No matter how overexposed Cruise is these days, there really is no denying his onscreen charisma. He is perhaps one of the last true-blue movie screen idols. But it’s also nice to see Cruise handle the emotional side of being a secret agent. He shows Ethan’s internal strife in M:I III — the constant struggle of being damn good at his job and desperately wanting a normal, happy life, devoid of daredevil stunts, masks and guns. Hoffman, on the other hand — who usually plays weirdos and wimps — must have been tickled pink to get a chance to play this sort of villain. Although he is a tad more bark than bite in M:I III, he definitely gives great face. And he gets to beat the crap outta Tom Cruise. What could be more fun than that? The rest of the cast fills in nicely: M:I veteran Rhames, as Ethan’s stalwart right-hand man; Billy Crudup and Laurence Fishburne as IMF’s corporate honchos; and for a little comic relief, Shaun of the Dead’s Simon Pegg as an IMF tech-head. He gets all the best lines.”

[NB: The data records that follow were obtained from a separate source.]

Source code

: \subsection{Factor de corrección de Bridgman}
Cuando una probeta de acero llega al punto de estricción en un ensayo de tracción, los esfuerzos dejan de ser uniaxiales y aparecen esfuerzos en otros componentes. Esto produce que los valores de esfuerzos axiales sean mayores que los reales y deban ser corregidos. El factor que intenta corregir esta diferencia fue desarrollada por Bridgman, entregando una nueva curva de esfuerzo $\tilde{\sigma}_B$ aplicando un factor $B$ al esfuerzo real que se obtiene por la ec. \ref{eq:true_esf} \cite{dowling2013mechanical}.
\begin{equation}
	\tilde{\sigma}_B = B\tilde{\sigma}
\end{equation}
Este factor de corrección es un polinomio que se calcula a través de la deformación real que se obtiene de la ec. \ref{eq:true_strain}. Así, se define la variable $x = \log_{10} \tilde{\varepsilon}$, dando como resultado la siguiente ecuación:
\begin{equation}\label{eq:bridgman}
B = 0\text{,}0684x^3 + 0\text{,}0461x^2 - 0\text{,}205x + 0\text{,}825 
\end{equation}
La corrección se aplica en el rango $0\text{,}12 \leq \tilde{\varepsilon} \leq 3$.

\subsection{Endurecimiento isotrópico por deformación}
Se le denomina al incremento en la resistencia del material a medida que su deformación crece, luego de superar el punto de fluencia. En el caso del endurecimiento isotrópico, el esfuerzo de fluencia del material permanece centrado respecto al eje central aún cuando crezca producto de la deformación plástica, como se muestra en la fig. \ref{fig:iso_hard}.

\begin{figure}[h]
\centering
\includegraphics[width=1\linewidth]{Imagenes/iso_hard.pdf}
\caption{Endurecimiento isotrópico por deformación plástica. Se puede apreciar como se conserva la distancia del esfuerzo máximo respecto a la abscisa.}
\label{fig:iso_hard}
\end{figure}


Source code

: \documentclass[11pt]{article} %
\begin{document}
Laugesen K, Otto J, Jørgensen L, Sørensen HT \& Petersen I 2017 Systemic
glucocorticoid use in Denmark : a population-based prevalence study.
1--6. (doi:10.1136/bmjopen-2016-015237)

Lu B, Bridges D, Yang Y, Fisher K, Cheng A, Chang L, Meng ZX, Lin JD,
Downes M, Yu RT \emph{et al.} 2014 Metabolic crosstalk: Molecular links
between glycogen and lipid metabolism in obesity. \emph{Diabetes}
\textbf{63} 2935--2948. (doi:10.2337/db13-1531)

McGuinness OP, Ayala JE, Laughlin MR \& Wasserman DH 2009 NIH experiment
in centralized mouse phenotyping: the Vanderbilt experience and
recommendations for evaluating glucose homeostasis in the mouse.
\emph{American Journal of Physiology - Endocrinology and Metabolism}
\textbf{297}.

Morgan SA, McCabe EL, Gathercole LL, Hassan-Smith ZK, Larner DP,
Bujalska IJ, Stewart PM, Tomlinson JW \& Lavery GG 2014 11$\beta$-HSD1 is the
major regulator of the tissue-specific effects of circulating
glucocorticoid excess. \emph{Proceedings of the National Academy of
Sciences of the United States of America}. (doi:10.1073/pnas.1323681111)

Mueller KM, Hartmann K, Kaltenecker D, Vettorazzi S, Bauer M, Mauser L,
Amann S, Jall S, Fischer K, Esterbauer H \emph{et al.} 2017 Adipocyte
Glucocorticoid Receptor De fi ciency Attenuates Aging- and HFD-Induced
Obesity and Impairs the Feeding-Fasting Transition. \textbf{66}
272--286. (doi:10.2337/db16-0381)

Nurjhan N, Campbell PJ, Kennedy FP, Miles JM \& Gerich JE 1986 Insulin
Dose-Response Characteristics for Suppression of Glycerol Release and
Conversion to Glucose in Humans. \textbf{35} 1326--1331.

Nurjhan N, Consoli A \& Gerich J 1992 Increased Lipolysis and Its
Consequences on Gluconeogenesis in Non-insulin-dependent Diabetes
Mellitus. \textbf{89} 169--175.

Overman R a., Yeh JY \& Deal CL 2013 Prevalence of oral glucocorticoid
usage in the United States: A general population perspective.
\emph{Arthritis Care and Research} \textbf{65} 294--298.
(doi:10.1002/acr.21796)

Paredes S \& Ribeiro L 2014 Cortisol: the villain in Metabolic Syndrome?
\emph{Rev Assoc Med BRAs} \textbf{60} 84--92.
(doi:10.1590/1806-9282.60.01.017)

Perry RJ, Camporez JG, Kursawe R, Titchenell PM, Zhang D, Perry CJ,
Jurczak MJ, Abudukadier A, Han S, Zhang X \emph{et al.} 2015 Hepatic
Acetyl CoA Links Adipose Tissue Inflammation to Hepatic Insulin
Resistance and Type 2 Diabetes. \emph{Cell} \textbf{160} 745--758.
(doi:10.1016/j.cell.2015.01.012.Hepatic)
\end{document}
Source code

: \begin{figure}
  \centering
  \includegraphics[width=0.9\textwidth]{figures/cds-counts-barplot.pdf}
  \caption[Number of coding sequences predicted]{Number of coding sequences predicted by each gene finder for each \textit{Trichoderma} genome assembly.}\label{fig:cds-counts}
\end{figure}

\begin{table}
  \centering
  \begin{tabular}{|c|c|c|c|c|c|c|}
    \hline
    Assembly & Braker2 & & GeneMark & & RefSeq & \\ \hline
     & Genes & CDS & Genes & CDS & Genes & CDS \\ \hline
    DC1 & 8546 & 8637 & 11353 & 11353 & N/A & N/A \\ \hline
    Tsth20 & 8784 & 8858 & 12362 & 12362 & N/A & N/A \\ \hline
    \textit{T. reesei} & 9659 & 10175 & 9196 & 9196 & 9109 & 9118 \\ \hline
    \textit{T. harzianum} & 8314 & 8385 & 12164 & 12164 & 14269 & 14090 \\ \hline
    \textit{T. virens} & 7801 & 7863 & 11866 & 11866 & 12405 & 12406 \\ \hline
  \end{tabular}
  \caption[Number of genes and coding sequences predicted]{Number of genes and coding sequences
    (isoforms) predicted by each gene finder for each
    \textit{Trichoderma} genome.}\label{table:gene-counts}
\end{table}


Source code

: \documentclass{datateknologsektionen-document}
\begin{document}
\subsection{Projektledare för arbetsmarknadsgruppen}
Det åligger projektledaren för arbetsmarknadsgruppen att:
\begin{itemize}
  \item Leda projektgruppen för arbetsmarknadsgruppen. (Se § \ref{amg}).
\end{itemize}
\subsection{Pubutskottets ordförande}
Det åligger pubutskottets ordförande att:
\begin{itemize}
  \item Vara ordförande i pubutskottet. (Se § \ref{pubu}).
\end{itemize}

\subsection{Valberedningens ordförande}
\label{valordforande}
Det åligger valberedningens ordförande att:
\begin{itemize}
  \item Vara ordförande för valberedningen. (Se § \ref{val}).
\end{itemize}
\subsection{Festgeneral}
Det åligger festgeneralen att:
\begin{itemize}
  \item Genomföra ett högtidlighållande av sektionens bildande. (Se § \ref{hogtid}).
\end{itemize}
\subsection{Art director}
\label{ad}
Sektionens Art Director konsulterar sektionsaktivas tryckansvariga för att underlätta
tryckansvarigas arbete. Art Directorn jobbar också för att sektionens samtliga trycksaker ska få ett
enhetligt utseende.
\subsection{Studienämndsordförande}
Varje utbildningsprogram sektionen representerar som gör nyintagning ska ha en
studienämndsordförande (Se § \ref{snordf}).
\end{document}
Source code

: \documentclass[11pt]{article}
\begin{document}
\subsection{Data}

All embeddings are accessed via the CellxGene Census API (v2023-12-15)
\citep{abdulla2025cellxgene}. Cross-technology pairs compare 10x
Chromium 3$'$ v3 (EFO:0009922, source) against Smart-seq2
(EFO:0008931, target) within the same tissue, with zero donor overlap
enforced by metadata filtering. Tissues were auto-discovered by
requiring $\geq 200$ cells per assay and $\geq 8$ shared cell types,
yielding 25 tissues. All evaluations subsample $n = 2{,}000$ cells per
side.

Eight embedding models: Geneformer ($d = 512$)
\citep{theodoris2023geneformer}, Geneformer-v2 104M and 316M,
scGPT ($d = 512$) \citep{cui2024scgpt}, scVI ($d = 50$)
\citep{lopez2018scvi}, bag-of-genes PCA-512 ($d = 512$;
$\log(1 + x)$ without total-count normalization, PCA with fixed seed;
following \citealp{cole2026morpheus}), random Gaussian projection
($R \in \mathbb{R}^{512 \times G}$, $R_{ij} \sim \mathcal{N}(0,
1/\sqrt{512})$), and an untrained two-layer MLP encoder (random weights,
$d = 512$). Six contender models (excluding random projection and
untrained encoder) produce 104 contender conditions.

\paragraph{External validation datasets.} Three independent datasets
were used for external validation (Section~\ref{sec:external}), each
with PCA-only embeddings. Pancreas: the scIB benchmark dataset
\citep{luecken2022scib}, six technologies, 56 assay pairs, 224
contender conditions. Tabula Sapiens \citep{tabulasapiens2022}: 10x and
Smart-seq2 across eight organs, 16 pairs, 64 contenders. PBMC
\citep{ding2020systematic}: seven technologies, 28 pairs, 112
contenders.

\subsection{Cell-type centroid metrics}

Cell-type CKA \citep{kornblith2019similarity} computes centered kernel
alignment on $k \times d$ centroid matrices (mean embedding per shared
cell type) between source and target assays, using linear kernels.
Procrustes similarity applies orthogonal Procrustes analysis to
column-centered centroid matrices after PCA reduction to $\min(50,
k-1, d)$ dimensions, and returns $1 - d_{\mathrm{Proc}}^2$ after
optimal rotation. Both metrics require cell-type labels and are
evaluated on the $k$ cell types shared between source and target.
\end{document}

Tom Cruise says that director Abrams takes you to the old days of pulp fiction of the 20’s and 30’s where you invent a word and tell your story within that world. Says Cruise, “You know JJ is a great filmmaker. Undeniable. This guy is so talented on every level. He is a great leader. He’s a great filmmaker. So I never worried.”

Adds Steven Spielberg about Cruise, “Tom is unlimited in going far beyond our sense of his range, performing emotionally charged scenes that stun the people who think they had Tom all figured out.”

In M:I III Cruise goes from marriage to mayhem much to our collective delight.